Task prompt: Below are some entries; state how many of their lines include the word "post" and give no more than that number.

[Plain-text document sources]
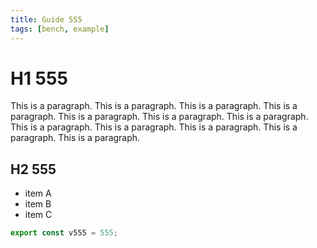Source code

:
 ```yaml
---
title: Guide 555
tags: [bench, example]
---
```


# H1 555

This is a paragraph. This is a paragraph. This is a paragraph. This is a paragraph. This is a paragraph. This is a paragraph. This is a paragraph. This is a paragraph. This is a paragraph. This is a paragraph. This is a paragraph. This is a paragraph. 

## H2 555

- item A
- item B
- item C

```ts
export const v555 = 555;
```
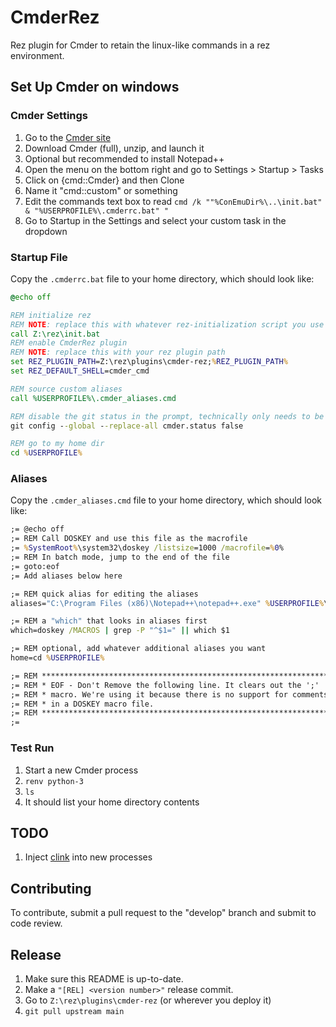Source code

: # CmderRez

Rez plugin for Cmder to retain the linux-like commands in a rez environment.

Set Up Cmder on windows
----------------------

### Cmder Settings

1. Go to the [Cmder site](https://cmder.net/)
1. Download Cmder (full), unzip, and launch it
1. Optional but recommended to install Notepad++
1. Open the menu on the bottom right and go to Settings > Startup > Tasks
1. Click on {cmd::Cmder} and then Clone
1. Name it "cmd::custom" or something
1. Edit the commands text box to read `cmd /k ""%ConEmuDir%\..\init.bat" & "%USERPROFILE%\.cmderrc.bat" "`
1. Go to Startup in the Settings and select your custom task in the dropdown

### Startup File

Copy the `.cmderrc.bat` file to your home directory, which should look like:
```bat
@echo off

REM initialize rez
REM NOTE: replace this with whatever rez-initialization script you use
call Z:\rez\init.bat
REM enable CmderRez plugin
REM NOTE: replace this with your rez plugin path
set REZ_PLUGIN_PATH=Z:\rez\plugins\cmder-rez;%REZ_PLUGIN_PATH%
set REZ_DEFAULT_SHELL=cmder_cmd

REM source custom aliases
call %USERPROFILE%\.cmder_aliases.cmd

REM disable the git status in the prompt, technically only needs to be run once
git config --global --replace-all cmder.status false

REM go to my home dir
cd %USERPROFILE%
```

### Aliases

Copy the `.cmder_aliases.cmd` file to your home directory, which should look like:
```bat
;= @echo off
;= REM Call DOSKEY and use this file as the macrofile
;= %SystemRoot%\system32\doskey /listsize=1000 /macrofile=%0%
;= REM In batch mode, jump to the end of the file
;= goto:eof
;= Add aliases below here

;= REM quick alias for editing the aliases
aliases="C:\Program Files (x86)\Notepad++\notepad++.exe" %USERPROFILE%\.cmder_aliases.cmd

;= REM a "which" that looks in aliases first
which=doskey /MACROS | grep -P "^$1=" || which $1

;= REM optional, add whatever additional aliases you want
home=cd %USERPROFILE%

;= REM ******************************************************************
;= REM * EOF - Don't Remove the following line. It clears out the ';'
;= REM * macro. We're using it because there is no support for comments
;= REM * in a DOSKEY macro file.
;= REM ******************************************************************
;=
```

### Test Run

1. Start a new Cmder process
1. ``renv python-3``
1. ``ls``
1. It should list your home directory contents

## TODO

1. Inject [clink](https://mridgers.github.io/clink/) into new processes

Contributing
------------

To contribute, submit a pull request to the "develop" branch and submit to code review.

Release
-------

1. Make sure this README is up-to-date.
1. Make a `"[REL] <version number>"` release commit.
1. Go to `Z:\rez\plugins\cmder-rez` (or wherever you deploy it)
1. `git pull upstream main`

==

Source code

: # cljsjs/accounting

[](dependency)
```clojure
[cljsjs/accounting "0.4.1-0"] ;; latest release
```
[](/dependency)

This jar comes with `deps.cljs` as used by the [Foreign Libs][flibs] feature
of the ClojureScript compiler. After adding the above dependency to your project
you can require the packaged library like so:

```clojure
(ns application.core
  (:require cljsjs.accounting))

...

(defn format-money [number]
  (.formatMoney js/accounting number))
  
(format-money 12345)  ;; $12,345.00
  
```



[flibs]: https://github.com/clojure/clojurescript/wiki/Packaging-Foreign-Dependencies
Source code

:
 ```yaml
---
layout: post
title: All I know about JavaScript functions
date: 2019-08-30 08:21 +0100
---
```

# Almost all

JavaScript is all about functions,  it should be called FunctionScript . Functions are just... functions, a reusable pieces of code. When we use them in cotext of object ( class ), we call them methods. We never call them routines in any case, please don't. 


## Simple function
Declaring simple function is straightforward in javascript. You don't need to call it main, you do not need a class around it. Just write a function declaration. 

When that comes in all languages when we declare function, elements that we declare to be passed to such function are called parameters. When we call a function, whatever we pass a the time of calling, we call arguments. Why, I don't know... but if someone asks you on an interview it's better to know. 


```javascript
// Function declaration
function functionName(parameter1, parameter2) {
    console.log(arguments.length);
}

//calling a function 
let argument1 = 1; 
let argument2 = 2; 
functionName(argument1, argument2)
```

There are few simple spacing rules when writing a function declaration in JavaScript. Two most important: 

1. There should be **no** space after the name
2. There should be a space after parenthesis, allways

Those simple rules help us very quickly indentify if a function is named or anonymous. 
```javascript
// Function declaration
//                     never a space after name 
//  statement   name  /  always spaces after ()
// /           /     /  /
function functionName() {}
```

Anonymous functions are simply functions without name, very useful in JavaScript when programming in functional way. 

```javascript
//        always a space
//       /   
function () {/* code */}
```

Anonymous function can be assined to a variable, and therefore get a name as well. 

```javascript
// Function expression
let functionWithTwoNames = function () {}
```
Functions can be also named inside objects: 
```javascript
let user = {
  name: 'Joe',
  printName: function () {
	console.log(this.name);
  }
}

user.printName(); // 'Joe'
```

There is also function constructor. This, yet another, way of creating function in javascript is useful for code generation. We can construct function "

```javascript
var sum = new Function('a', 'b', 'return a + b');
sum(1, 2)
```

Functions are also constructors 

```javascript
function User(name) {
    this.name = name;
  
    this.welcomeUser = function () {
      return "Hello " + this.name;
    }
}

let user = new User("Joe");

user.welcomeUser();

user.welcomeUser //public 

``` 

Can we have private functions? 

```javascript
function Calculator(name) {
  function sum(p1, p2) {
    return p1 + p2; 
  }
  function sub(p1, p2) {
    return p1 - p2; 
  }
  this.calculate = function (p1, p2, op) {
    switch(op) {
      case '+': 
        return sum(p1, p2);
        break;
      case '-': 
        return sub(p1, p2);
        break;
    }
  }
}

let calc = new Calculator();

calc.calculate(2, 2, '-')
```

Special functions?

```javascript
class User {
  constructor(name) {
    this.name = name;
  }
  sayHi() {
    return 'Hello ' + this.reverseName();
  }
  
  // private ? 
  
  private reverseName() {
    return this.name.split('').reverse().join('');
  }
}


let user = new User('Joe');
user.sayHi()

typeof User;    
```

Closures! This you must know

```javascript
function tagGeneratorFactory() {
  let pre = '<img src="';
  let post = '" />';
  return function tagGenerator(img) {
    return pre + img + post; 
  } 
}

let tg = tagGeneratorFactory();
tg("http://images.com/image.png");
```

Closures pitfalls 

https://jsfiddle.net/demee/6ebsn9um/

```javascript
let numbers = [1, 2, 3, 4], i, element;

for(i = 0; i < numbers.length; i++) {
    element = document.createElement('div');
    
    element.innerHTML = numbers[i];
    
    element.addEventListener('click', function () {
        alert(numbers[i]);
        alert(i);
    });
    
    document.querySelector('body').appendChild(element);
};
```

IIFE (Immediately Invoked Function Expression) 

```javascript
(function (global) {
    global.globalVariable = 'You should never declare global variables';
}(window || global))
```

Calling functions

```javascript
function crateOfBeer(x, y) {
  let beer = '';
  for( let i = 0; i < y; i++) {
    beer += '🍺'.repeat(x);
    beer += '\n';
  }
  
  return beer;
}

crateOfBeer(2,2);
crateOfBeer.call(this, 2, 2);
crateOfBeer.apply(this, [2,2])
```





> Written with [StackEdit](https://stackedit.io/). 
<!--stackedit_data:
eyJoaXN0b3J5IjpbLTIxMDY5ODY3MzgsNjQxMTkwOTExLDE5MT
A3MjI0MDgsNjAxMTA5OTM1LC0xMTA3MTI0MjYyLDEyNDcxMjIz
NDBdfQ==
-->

Completed task: 3